Preventive dentistry is oral care that involves education,treatment and practice of maintaining your teeth and gums. The tasks of preventive dentistry is designed to avoid gum diseases, cavities and enamel wear-which often leads to sensitivity.
Dental office’s common practices
Threaded with different procedures, this is nourished by the regular dental examination protocols in a dental chair. This supports detecting the potential for dental decay, both during the oral exam and upon reading any dental images(x-rays) taken. This very initial step, helps a dentist to recommend a patient to have his or her teeth cleaned, helpful enough to prevent cavities and gum disease. Sometimes several appointments may be necessary.
For a pediatric patient, components of a comprehensive oral examination include assessment of:
- General health/growth.
- Extraoral soft tissues.
- Temporomandibular joints.
- Intraoral soft tissues.
- Oral hygiene and periodontal health.
- Intraoral hard tissues.
- Developing occlusion.
- Caries risk.
- Behavior of child.
- Treatment for Children
In children, preventive dentistry is very important. Everyone should know early exams and cleanings (before bacteria builds up) can ensure a lifetime of dental health. After getting your kids’ teeth cleaned, reinforcing the dentist’s work with fluoride varnish prescriptions such as Varnish can help make the teeth of any patient more resistant to decay.
Sealants are another preventive measure for which your kids may be eligible, according to the ADA. As young children’s permanent molars erupt between the ages of six and 12, dental sealants are applied to the top surfaces to prevent decay from occurring in the grooves naturally found in these back teeth.
As children continue to grow, they may need to undergo orthodontics (braces), wherein they wear brackets and wires surrounding most of the teeth to prevent misalignment as the jaw matures into adulthood. Home fluoride rinse products such as fluoridated toothpaste can help make sure cavities don’t set in around the brackets glued to the teeth during treatment.
Risk assessment is a key element of contemporary preventive care for infants, children, adolescents, and persons with SHCN(Special Health Care Need). It should be carried out as soon as the first primary teeth erupt and be reassessed periodically by dental and medical providers.
Its goal is to prevent disease by
- identifying children at high risk for caries,
- developing individualized preventive measures and caries management, as well as
- aiding the practitioner in determining appropriate periodicity of services.
Prophylaxis and professional topical fluoride treatment
The interval for frequency of professional preventive services is based upon assessed risk for caries and periodontal disease. Prophylaxis aids in plaque, stain, and calculus removal, as well as in educating the patient on oral hygiene techniques and facilitating the clinical examination.
The AAPD encourages optimal fluoride exposure for every child, recognizing fluoride in the community water supplies as the most beneficial and cost-effective preventive intervention.
Radiographic are a valuable adjunct in the oral health care of infants, children, and adolescents to diagnose and monitor oral diseases and evaluate dentoalveolar trauma, as well as monitor dentofacial development and the progress of therapy
Anticipatory guidance is the process of providing practical and developmentally-appropriate information about children’s health to prepare parents for significant physical, emotional, and psychological milestones.
Individualized discussion and counseling should be an integral part of each visit. Topics to be included are oral/dental development and growth, speech/language development, non nutritive habits, diet and nutrition, injury prevention, tobacco product, substance use/abuse, intraoral/perioral piercing, and oral jewelry/accessories.
Treatment of dental disease/injury
Health care providers who diagnose oral disease or trauma should either provide therapy or refer the patient to an appropriately-trained individual for treatment. Immediate intervention is necessary to prevent further dental destruction, as well as more widespread health problems. Postponed treatment can result in exacerbated problems that may lead to the need for more extensive care.Early intervention could result in savings of health care dollars for individuals, community health care programs, and third-party payers.

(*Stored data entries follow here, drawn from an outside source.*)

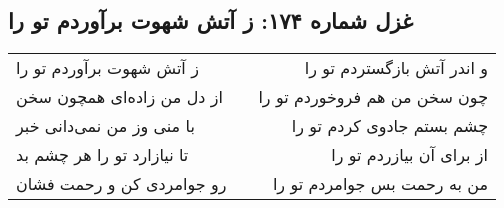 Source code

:\begin{center}
\section*{غزل شماره ۱۷۴: ز آتش شهوت برآوردم تو را}
\label{sec:0174}
\begin{longtable}{l p{0.5cm} r}
ز آتش شهوت برآوردم تو را
&&
و اندر آتش بازگستردم تو را
\\
از دل من زاده‌ای همچون سخن
&&
چون سخن من هم فروخوردم تو را
\\
با منی وز من نمی‌دانی خبر
&&
چشم بستم جادوی کردم تو را
\\
تا نیازارد تو را هر چشم بد
&&
از برای آن بیازردم تو را
\\
رو جوامردی کن و رحمت فشان
&&
من به رحمت بس جوامردم تو را
\\
\end{longtable}
\end{center}
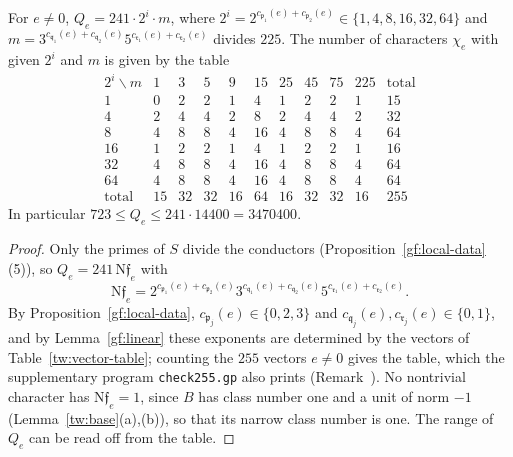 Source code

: \begin{corollary}\label{gf:conductors}
For $e\ne0$, $Q_e=241\cdot2^i\cdot m$, where
$2^i=2^{c_{\mathfrak p_1}(e)+c_{\mathfrak p_2}(e)}\in\{1,4,8,16,32,64\}$ and
$m=3^{c_{\mathfrak q_1}(e)+c_{\mathfrak q_2}(e)}5^{c_{\mathfrak r_1}(e)+c_{\mathfrak r_2}(e)}$
divides $225$. The number of characters $\chi_e$ with given $2^i$ and $m$ is
given by the table
\begin{equation}\label{gf:conductor-table}
\begin{array}{c|ccccccccc|c}
 2^i\backslash m&1&3&5&9&15&25&45&75&225&\text{total}\\\hline
 1&0&2&2&1&4&1&2&2&1&15\\
 4&2&4&4&2&8&2&4&4&2&32\\
 8&4&8&8&4&16&4&8&8&4&64\\
 16&1&2&2&1&4&1&2&2&1&16\\
 32&4&8&8&4&16&4&8&8&4&64\\
 64&4&8&8&4&16&4&8&8&4&64\\\hline
 \text{total}&15&32&32&16&64&16&32&32&16&255
\end{array}
\end{equation}
In particular $723\le Q_e\le241\cdot14400=3470400$.
\end{corollary}

\begin{proof}
Only the primes of $S$ divide the conductors
(Proposition~\ref{gf:local-data}(5)), so $Q_e=241\,\mathrm N\mathfrak f_e$
with
\[
 \mathrm N\mathfrak f_e=2^{c_{\mathfrak p_1}(e)+c_{\mathfrak
 p_2}(e)}3^{c_{\mathfrak q_1}(e)+c_{\mathfrak q_2}(e)}5^{c_{\mathfrak
 r_1}(e)+c_{\mathfrak r_2}(e)}.
\]
By Proposition~\ref{gf:local-data},
$c_{\mathfrak p_j}(e)\in\{0,2,3\}$ and
$c_{\mathfrak q_j}(e),c_{\mathfrak r_j}(e)\in\{0,1\}$, and by
Lemma~\ref{gf:linear} these exponents are determined by the vectors of
Table~\ref{tw:vector-table}; counting the $255$ vectors $e\ne0$ gives the
table, which the supplementary program \texttt{check255.gp} also prints
(Remark~). No nontrivial character has $\mathrm N\mathfrak f_e=1$,
since $B$ has class number one and a unit of norm $-1$
(Lemma~\ref{tw:base}(a),(b)), so that its narrow class number is one. The
range of $Q_e$ can be read off from the table.
\end{proof}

Treatment of developing malocclusion
Guidance of eruption and development of the primary, mixed, and permanent dentition is an integral component of comprehensive oral health care for all pediatric dental patients. Dentists have the responsibility to recognize, diagnose, and manage or refer abnormalities in the developing dentition as dictated by the complexity of the problem and the individuals clinician’s training, knowledge, and experience.
Sealants are effective in preventing and arresting pit-and-fissure occlusal caries lesions of primary and permanent molars in children and adolescents and can minimize the progression of noncavitated occlusal caries lesions. They are indicated for primary and permanent teeth with pits and fissures that are predisposed to plaque retention. At-risk pits and fissures should be sealed as soon as possible. Because caries risk may increase at any time during a patient’s life due to changes in habits (e.g., dietary, home care), oral micro flora, or physical condition, unsealed teeth subsequently might benefit from sealant application.
The Goal of Preventive Dentistry
The benefits of this form of dentistry are numerous and patient of all ages can realize its goal: keeping gum disease, sensitivity, cavities and other conditions at bay. If early signs are addressed then patient can look forward to a lifetime of healthy smiles.